When Guy and Jennifer had their wills drafted in March 2003, these made provision for a monthly allowance of £2,000 be paid to Geoffrey in the event that they predeceased him. In March 2004, Guy died. Geoffrey and Jennifer disagreed over what his will was intended to accomplish, with the result that Jennifer had to go to court to have it rectified because she argued that it had not been intended to benefit Geoffrey in this way.
In the view of the court, what had occurred (and the solicitor’s testimony confirmed this) was that Guy and Jennifer’s instructions had been misunderstood. The result was a pair of wills (Jennifer’s had the same clause) which gave a legacy when the intention was merely to acknowledge the existing agreement for the purchase of Geoffrey’s property and the rental agreement. The court considered the fact that Jennifer’s will was couched in the same terms as Guy’s and that the legacy was to last only while Geoffrey occupied the property as strong evidence that this was the case, as was the fact that the allowance was equal to the net payment under the agreement.
This case is one which could have been avoided had the wording of the draft wills been carefully considered before they were signed and witnessed. Indeed, had the will been looked at carefully, and the erroneous clause spotted, the writing of a new will or making of an amendment to the existing will would have been straightforward.
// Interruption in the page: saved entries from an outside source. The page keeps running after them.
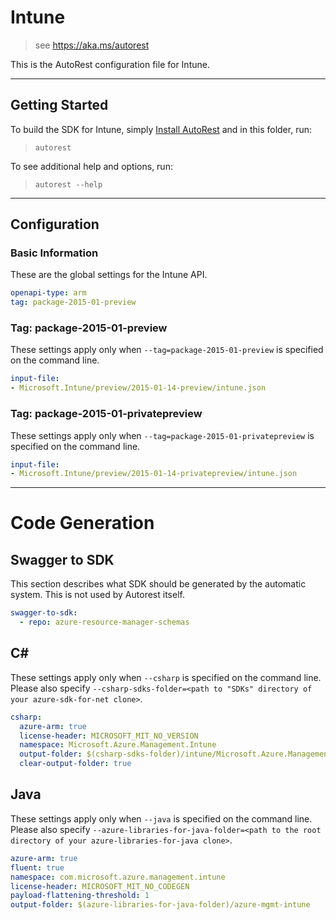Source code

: # Intune
    
> see https://aka.ms/autorest

This is the AutoRest configuration file for Intune.



---
## Getting Started 
To build the SDK for Intune, simply [Install AutoRest](https://aka.ms/autorest/install) and in this folder, run:

> `autorest`

To see additional help and options, run:

> `autorest --help`
---

## Configuration



### Basic Information 
These are the global settings for the Intune API.

``` yaml
openapi-type: arm
tag: package-2015-01-preview
```


### Tag: package-2015-01-preview

These settings apply only when `--tag=package-2015-01-preview` is specified on the command line.

``` yaml $(tag) == 'package-2015-01-preview'
input-file:
- Microsoft.Intune/preview/2015-01-14-preview/intune.json
```
 
### Tag: package-2015-01-privatepreview

These settings apply only when `--tag=package-2015-01-privatepreview` is specified on the command line.

``` yaml $(tag) == 'package-2015-01-privatepreview'
input-file:
- Microsoft.Intune/preview/2015-01-14-privatepreview/intune.json
```

---
# Code Generation

## Swagger to SDK

This section describes what SDK should be generated by the automatic system.
This is not used by Autorest itself.

``` yaml $(swagger-to-sdk)
swagger-to-sdk:
  - repo: azure-resource-manager-schemas
```
## C# 

These settings apply only when `--csharp` is specified on the command line.
Please also specify `--csharp-sdks-folder=<path to "SDKs" directory of your azure-sdk-for-net clone>`.

``` yaml $(csharp)
csharp:
  azure-arm: true
  license-header: MICROSOFT_MIT_NO_VERSION
  namespace: Microsoft.Azure.Management.Intune
  output-folder: $(csharp-sdks-folder)/intune/Microsoft.Azure.Management.Intune/src/Generated
  clear-output-folder: true
```

## Java

These settings apply only when `--java` is specified on the command line.
Please also specify `--azure-libraries-for-java-folder=<path to the root directory of your azure-libraries-for-java clone>`.

``` yaml $(java)
azure-arm: true
fluent: true
namespace: com.microsoft.azure.management.intune
license-header: MICROSOFT_MIT_NO_CODEGEN
payload-flattening-threshold: 1
output-folder: $(azure-libraries-for-java-folder)/azure-mgmt-intune
```



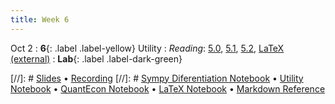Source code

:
 ```yaml
---
title: Week 6
---
```


Oct 2
: **6**{: .label .label-yellow} Utility
: *Reading*: [5.0](https://data-88e.github.io/textbook/content/05-utility/index.html), [5.1](https://data-88e.github.io/textbook/content/05-utility/utility.html), [5.2](https://data-88e.github.io/textbook/content/05-utility/budget-constraints.html), [LaTeX (external)](https://www.overleaf.com/learn/latex/Learn_LaTeX_in_30_minutes)
: **Lab**{: .label .label-dark-green} 

[//]: # [Slides]() &#8226; [Recording]()
[//]: # [Sympy Diferentiation Notebook]() &#8226; [Utility Notebook]() &#8226; [QuantEcon Notebook]() &#8226; [LaTeX Notebook]() &#8226; [Markdown Reference](https://www.markdownguide.org/cheat-sheet/)
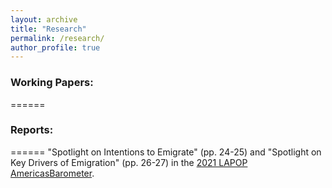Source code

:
 ```yaml
---
layout: archive
title: "Research"
permalink: /research/
author_profile: true
---
```


### Working Papers: 
======


### Reports:
======
"Spotlight on Intentions to Emigrate" (pp. 24-25) and "Spotlight on Key Drivers of Emigration" (pp. 26-27) in the [2021 LAPOP AmericasBarometer](https://www.vanderbilt.edu/lapop/ab2021/2021_LAPOP_AmericasBarometer_2021_Pulse_of_Democracy.pdf).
If your will was written some years ago, or your family circumstances have altered, it might need to be changed. If you find anything in your will that you do not understand or which does not reflect your wishes, contact <<CONTACT DETAILS>> for advice.
Child Contact – Changes Afoot
The new Children and Adoption Act 2006, which received Royal Assent last summer, makes changes to the way in which contact between divorcing parents and their children will be governed.
Under the Act, when deciding on contact arrangements, the court is empowered to make a ‘direction’ requiring the person named to take part in an activity that promotes contact with the child concerned. Such activities could include, for example, counselling or anger management training. A contact activity direction cannot include requiring medical or psychiatric assessment or treatment however.
Contact activity directions cover the interim stage between the commencement of proceedings and the court’s disposal of them. A contact activity direction is made only on a parent of the child and can be made when the contact arrangements are disputed and the habitual residence is in England or Wales.
When such a direction is made, the person who wishes to have contact with the child must comply with it. It must specify both the activity and the person who will provide it. This means that the court must consider not only the suitability of the provider of the activity but also the information about the person being ordered to undertake the activity, to ensure the activity is suitable. Such a direction can be applied for by one of a number of people who have contact with the child, as well as by the child itself.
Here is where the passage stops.